Stop Stitching, Start Building: Get Started with OceanBase seekdb

右侧logo

As AI applications scale, most teams hit the same wall: the Frankenstein stack.

To build a modern AI application, you are often forced to stitch together MySQL for metadata, Pinecone or Milvus for vectors, and Elasticsearch for keywords. Then comes the “Glue Code Tax”: hundreds of lines of brittle Python just to sync data, keep systems consistent, and merge query results. The result is fragile, complex, and expensive to operate.

Enter OceanBase seekdb, an AI-native search database that unifies relational, vector, full-text, JSON, and GIS data in a single ACID-compliant, MySQL-compatible engine.

In this post, we will skip the architecture talk and go straight to code. You go from a blank editor to a fully operational, ACID compliant hybrid search engine running entirely in user space.

Core Advantages of seekdb

Before diving into the code, it helps to understand what you gain by replacing the stitched stack with a unified engine.

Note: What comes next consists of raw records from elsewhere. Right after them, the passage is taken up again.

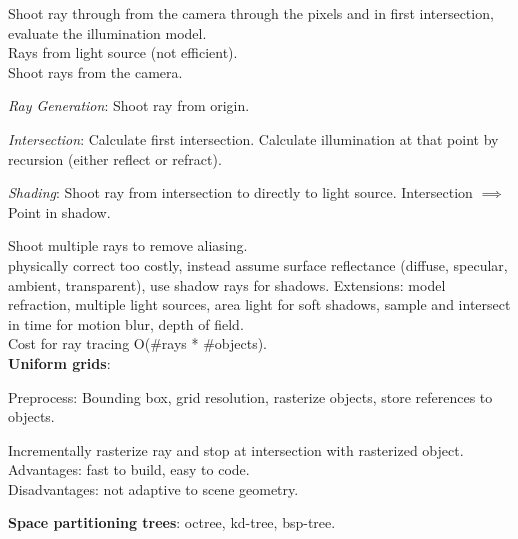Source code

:     Shoot ray through from the camera through the pixels and in first intersection, evaluate the illumination model.\\
    Rays from light source (not efficient).\\
    Shoot rays from the camera.\\
    \begin{compactenum}
      \item \textit{Ray Generation}: Shoot ray from origin.
      \item \textit{Intersection}: Calculate first intersection. Calculate illumination at that point by recursion (either reflect or refract).
      \item \textit{Shading}: Shoot ray from intersection to directly to light source. Intersection \(\implies\) Point in shadow.
    \end{compactenum}
   Shoot multiple rays to remove aliasing.\\
 physically correct too costly, instead assume surface reflectance (diffuse, specular, ambient, transparent), use shadow rays for shadows. Extensions: model refraction,  multiple light sources, area light for soft shadows, sample and intersect in time for motion blur, depth of field.\\
 Cost for ray tracing O(\#rays * \#objects). \\
\textbf{Uniform grids}:
\begin{compactitem}
    \item Preprocess: Bounding box, grid resolution, rasterize objects, store references to objects. 
    \item Incrementally rasterize ray and stop at intersection with rasterized object. \\Advantages: fast to build, easy to code. 
    \\Disadvantages: not adaptive to scene geometry.
\end{compactitem}
\textbf{Space partitioning trees}: octree, kd-tree, bsp-tree.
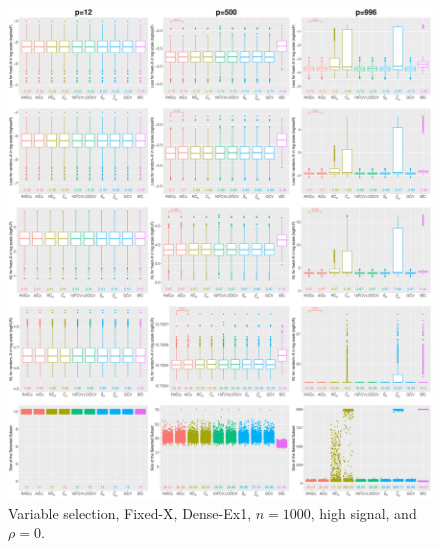 \begin{figure}[!ht]
\centering
\includegraphics[width=\textwidth]{figures/supplement/fixedx/subset_selection/Dense-Ex1_n1000_hsnr_rho0.eps}
\caption{Variable selection, Fixed-X, Dense-Ex1, $n=1000$, high signal, and $\rho=0$.}
\end{figure}
\clearpage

  • Hybrid Search: Stop choosing between accuracy and recall. seekdb combines Vector Search (semantic meaning) with Full-Text Search (keyword precision) and Relational Filtering in a single SQL query path.
  • True Multi-Model: seekdb treats vectors, text, JSON, and scalars as a unified whole. You can perform complex joins across relational tables and vector indices without moving data.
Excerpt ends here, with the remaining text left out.